## Task prompt:
Only the pictures are to be omitted; everything else in the listing must be reproduced exactly.

## Excerpted data:
*** Block opens ***

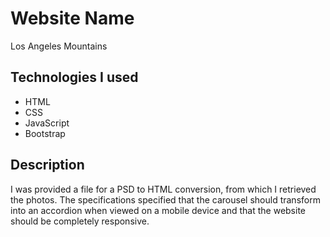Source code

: # Website Name 

Los Angeles Mountains

## Technologies I used

- HTML
- CSS
- JavaScript
- Bootstrap

## Description

I was provided a file for a PSD to HTML conversion, from which I retrieved the photos. The specifications specified that the carousel should transform into an accordion when viewed on a mobile device and that the website should be completely responsive.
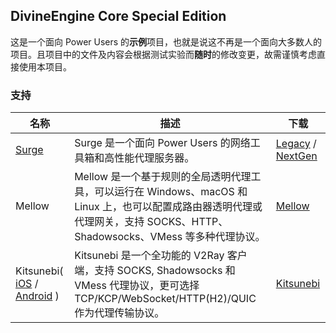 ## DivineEngine Core Special Edition

这是一个面向 Power Users 的**示例**项目，也就是说这不再是一个面向大多数人的项目。且项目中的文件及内容会根据测试实验而**随时**的修改变更，故需谨慎考虑直接使用本项目。

### 支持

| 名称                                                         | 描述                                                         | 下载                                                         |
| ------------------------------------------------------------ | ------------------------------------------------------------ | ------------------------------------------------------------ |
| [Surge](https://nssurge.com/)                                | Surge 是一个面向 Power Users 的网络工具箱和高性能代理服务器。 | [Legacy](https://raw.githubusercontent.com/DivineEngine/Rules/core/Surge/Legacy.conf) / [NextGen](https://raw.githubusercontent.com/DivineEngine/Rules/core/Surge/NextGen.conf) |
| Mellow                                                       | Mellow 是一个基于规则的全局透明代理工具，可以运行在 Windows、macOS 和 Linux 上，也可以配置成路由器透明代理或代理网关，支持 SOCKS、HTTP、Shadowsocks、VMess 等多种代理协议。 | [Mellow](https://raw.githubusercontent.com/DivineEngine/Rules/core/Mellow/Mellow.conf) |
| Kitsunebi( [iOS](https://apps.apple.com/app/apple-store/id1446584073) / [Android](https://play.google.com/store/apps/details?id=fun.kitsunebi.kitsunebi4android&hl=zh) ) | Kitsunebi 是一个全功能的 V2Ray 客户端，支持 SOCKS, Shadowsocks 和 VMess 代理协议，更可选择 TCP/KCP/WebSocket/HTTP(H2)/QUIC 作为代理传输协议。 | [Kitsunebi](https://raw.githubusercontent.com/DivineEngine/Rules/core/Kitsunebi/Kitsunebi.conf) |







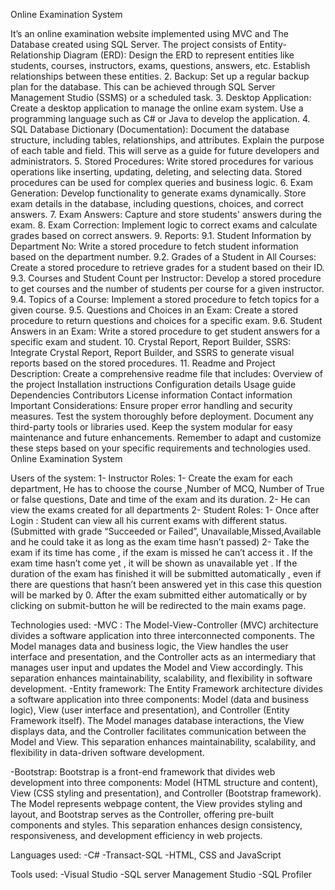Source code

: Online Examination System

It’s an online examination website implemented using MVC and The Database created using SQL Server.
The project consists of 
Entity-Relationship Diagram (ERD):
Design the ERD to represent entities like students, courses, instructors, exams, questions, answers, etc. Establish relationships between these entities.
2. Backup:
Set up a regular backup plan for the database. This can be achieved through SQL Server Management Studio (SSMS) or a scheduled task.
3. Desktop Application:
Create a desktop application to manage the online exam system. Use a programming language such as C# or Java to develop the application.
4. SQL Database Dictionary (Documentation):
Document the database structure, including tables, relationships, and attributes. Explain the purpose of each table and field. This will serve as a guide for future developers and administrators.
5. Stored Procedures:
Write stored procedures for various operations like inserting, updating, deleting, and selecting data. Stored procedures can be used for complex queries and business logic.
6. Exam Generation:
Develop functionality to generate exams dynamically. Store exam details in the database, including questions, choices, and correct answers.
7. Exam Answers:
Capture and store students' answers during the exam.
8. Exam Correction:
Implement logic to correct exams and calculate grades based on correct answers.
9. Reports:
9.1. Student Information by Department No:
Write a stored procedure to fetch student information based on the department number.
9.2. Grades of a Student in All Courses:
Create a stored procedure to retrieve grades for a student based on their ID.
9.3. Courses and Student Count per Instructor:
Develop a stored procedure to get courses and the number of students per course for a given instructor.
9.4. Topics of a Course:
Implement a stored procedure to fetch topics for a given course.
9.5. Questions and Choices in an Exam:
Create a stored procedure to return questions and choices for a specific exam.
9.6. Student Answers in an Exam:
Write a stored procedure to get student answers for a specific exam and student.
10. Crystal Report, Report Builder, SSRS:
Integrate Crystal Report, Report Builder, and SSRS to generate visual reports based on the stored procedures.
11. Readme and Project Description:
Create a comprehensive readme file that includes:
Overview of the project
Installation instructions
Configuration details
Usage guide
Dependencies
Contributors
License information
Contact information
Important Considerations:
Ensure proper error handling and security measures.
Test the system thoroughly before deployment.
Document any third-party tools or libraries used.
Keep the system modular for easy maintenance and future enhancements.
Remember to adapt and customize these steps based on your specific requirements and technologies used.
Online Examination System

Users of the system:
1-	Instructor
Roles: 
1- Create the exam for each department, He has to choose 	the course ,Number of MCQ, Number of True or false 		questions, Date and time of the exam and its duration. 
2- He can view the exams created for all departments
2-	Student
Roles:
1- Once after Login :
Student can view all his current exams with different status. 
(Submitted with grade “Succeeded or Failed”, 				Unavailable,Missed,Available and he could take it as long as 	the exam time hasn’t passed)
2- Take the exam if its time has come , if the exam is missed 	he can’t access it .
If the exam time hasn’t come yet , it will be shown as 		unavailable yet .
If the duration of the exam has finished it will be submitted 	automatically , even if there are questions that hasn’t been 	answered yet in this case this question will be marked by 0.
After the exam submitted either automatically or by clicking 	on submit-button he will be redirected to the main exams 	      	page.

Technologies used:
-MVC : 
The Model-View-Controller (MVC) architecture divides a software application into three interconnected components. The Model manages data and business logic, the View handles the user interface and presentation, and the Controller acts as an intermediary that manages user input and updates the Model and View accordingly. This separation enhances maintainability, scalability, and flexibility in software development.
-Entity framework:
The Entity Framework architecture divides a software application into three components: Model (data and business logic), View (user interface and presentation), and Controller (Entity Framework itself). The Model manages database interactions, the View displays data, and the Controller facilitates communication between the Model and View. This separation enhances maintainability, scalability, and flexibility in data-driven software development.


-Bootstrap:
Bootstrap is a front-end framework that divides web development into three components: Model (HTML structure and content), View (CSS styling and presentation), and Controller (Bootstrap framework). The Model represents webpage content, the View provides styling and layout, and Bootstrap serves as the Controller, offering pre-built components and styles. This separation enhances design consistency, responsiveness, and development efficiency in web projects.

Languages used:
-C#
-Transact-SQL
-HTML, CSS and JavaScript

Tools used:
-Visual Studio
-SQL server Management Studio
-SQL Profiler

*** Block closes ***

## Result below:
Source code

: # Website Name 

Los Angeles Mountains

## Technologies I used

- HTML
- CSS
- JavaScript
- Bootstrap

## Description

I was provided a file for a PSD to HTML conversion, from which I retrieved the photos. The specifications specified that the carousel should transform into an accordion when viewed on a mobile device and that the website should be completely responsive.
 ## DivineEngine Core Special Edition

这是一个面向 Power Users 的**示例**项目，也就是说这不再是一个面向大多数人的项目。且项目中的文件及内容会根据测试实验而**随时**的修改变更，故需谨慎考虑直接使用本项目。

### 支持

| 名称                                                         | 描述                                                         | 下载                                                         |
| ------------------------------------------------------------ | ------------------------------------------------------------ | ------------------------------------------------------------ |
| [Surge](https://nssurge.com/)                                | Surge 是一个面向 Power Users 的网络工具箱和高性能代理服务器。 | [Legacy](https://raw.githubusercontent.com/DivineEngine/Rules/core/Surge/Legacy.conf) / [NextGen](https://raw.githubusercontent.com/DivineEngine/Rules/core/Surge/NextGen.conf) |
| Mellow                                                       | Mellow 是一个基于规则的全局透明代理工具，可以运行在 Windows、macOS 和 Linux 上，也可以配置成路由器透明代理或代理网关，支持 SOCKS、HTTP、Shadowsocks、VMess 等多种代理协议。 | [Mellow](https://raw.githubusercontent.com/DivineEngine/Rules/core/Mellow/Mellow.conf) |
| Kitsunebi( [iOS](https://apps.apple.com/app/apple-store/id1446584073) / [Android](https://play.google.com/store/apps/details?id=fun.kitsunebi.kitsunebi4android&hl=zh) ) | Kitsunebi 是一个全功能的 V2Ray 客户端，支持 SOCKS, Shadowsocks 和 VMess 代理协议，更可选择 TCP/KCP/WebSocket/HTTP(H2)/QUIC 作为代理传输协议。 | [Kitsunebi](https://raw.githubusercontent.com/DivineEngine/Rules/core/Kitsunebi/Kitsunebi.conf) |







Source code

: Online Examination System

It’s an online examination website implemented using MVC and The Database created using SQL Server.
The project consists of 
Entity-Relationship Diagram (ERD):
Design the ERD to represent entities like students, courses, instructors, exams, questions, answers, etc. Establish relationships between these entities.
2. Backup:
Set up a regular backup plan for the database. This can be achieved through SQL Server Management Studio (SSMS) or a scheduled task.
3. Desktop Application:
Create a desktop application to manage the online exam system. Use a programming language such as C# or Java to develop the application.
4. SQL Database Dictionary (Documentation):
Document the database structure, including tables, relationships, and attributes. Explain the purpose of each table and field. This will serve as a guide for future developers and administrators.
5. Stored Procedures:
Write stored procedures for various operations like inserting, updating, deleting, and selecting data. Stored procedures can be used for complex queries and business logic.
6. Exam Generation:
Develop functionality to generate exams dynamically. Store exam details in the database, including questions, choices, and correct answers.
7. Exam Answers:
Capture and store students' answers during the exam.
8. Exam Correction:
Implement logic to correct exams and calculate grades based on correct answers.
9. Reports:
9.1. Student Information by Department No:
Write a stored procedure to fetch student information based on the department number.
9.2. Grades of a Student in All Courses:
Create a stored procedure to retrieve grades for a student based on their ID.
9.3. Courses and Student Count per Instructor:
Develop a stored procedure to get courses and the number of students per course for a given instructor.
9.4. Topics of a Course:
Implement a stored procedure to fetch topics for a given course.
9.5. Questions and Choices in an Exam:
Create a stored procedure to return questions and choices for a specific exam.
9.6. Student Answers in an Exam:
Write a stored procedure to get student answers for a specific exam and student.
10. Crystal Report, Report Builder, SSRS:
Integrate Crystal Report, Report Builder, and SSRS to generate visual reports based on the stored procedures.
11. Readme and Project Description:
Create a comprehensive readme file that includes:
Overview of the project
Installation instructions
Configuration details
Usage guide
Dependencies
Contributors
License information
Contact information
Important Considerations:
Ensure proper error handling and security measures.
Test the system thoroughly before deployment.
Document any third-party tools or libraries used.
Keep the system modular for easy maintenance and future enhancements.
Remember to adapt and customize these steps based on your specific requirements and technologies used.
Online Examination System

Users of the system:
1-	Instructor
Roles: 
1- Create the exam for each department, He has to choose 	the course ,Number of MCQ, Number of True or false 		questions, Date and time of the exam and its duration. 
2- He can view the exams created for all departments
2-	Student
Roles:
1- Once after Login :
Student can view all his current exams with different status. 
(Submitted with grade “Succeeded or Failed”, 				Unavailable,Missed,Available and he could take it as long as 	the exam time hasn’t passed)
2- Take the exam if its time has come , if the exam is missed 	he can’t access it .
If the exam time hasn’t come yet , it will be shown as 		unavailable yet .
If the duration of the exam has finished it will be submitted 	automatically , even if there are questions that hasn’t been 	answered yet in this case this question will be marked by 0.
After the exam submitted either automatically or by clicking 	on submit-button he will be redirected to the main exams 	      	page.

Technologies used:
-MVC : 
The Model-View-Controller (MVC) architecture divides a software application into three interconnected components. The Model manages data and business logic, the View handles the user interface and presentation, and the Controller acts as an intermediary that manages user input and updates the Model and View accordingly. This separation enhances maintainability, scalability, and flexibility in software development.
-Entity framework:
The Entity Framework architecture divides a software application into three components: Model (data and business logic), View (user interface and presentation), and Controller (Entity Framework itself). The Model manages database interactions, the View displays data, and the Controller facilitates communication between the Model and View. This separation enhances maintainability, scalability, and flexibility in data-driven software development.


-Bootstrap:
Bootstrap is a front-end framework that divides web development into three components: Model (HTML structure and content), View (CSS styling and presentation), and Controller (Bootstrap framework). The Model represents webpage content, the View provides styling and layout, and Bootstrap serves as the Controller, offering pre-built components and styles. This separation enhances design consistency, responsiveness, and development efficiency in web projects.

Languages used:
-C#
-Transact-SQL
-HTML, CSS and JavaScript

Tools used:
-Visual Studio
-SQL server Management Studio
-SQL Profiler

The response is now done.